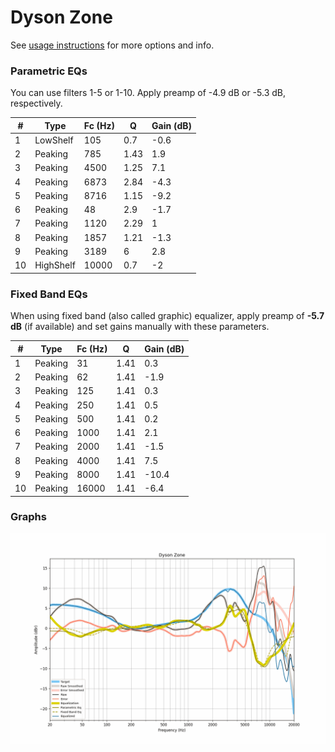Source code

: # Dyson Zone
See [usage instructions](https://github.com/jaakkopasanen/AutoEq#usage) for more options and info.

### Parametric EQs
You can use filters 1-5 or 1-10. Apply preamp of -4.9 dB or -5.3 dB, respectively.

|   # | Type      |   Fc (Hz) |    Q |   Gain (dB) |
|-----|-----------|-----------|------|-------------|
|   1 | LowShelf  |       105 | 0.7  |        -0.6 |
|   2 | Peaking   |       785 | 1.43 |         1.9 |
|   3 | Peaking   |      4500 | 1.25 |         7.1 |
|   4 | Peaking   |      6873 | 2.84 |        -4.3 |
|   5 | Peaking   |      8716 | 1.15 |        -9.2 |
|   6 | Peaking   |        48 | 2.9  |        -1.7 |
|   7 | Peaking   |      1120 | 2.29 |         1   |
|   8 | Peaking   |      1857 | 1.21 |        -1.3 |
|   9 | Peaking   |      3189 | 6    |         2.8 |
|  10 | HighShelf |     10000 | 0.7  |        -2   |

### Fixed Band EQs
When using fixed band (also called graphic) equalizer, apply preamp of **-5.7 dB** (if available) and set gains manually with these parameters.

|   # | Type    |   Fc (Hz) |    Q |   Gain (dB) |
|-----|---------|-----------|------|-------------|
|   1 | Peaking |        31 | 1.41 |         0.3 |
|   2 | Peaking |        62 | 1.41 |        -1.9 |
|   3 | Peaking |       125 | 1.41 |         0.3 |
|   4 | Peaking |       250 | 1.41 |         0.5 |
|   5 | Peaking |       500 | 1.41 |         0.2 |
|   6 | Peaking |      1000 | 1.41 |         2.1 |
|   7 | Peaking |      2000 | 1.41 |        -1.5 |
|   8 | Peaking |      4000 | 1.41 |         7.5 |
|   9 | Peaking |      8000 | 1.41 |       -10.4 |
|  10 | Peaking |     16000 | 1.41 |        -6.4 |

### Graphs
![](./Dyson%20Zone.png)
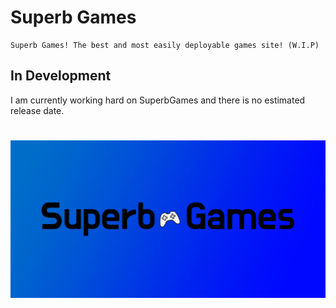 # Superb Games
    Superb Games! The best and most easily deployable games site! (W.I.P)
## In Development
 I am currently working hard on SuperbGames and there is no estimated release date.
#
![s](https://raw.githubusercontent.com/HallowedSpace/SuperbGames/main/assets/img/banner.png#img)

* * * * * * *

# ACTIVITY:
A single figure is required: the number of lines above in which the word "preamp" occurs.

# OUTPUT OF THE EXERCISE:
2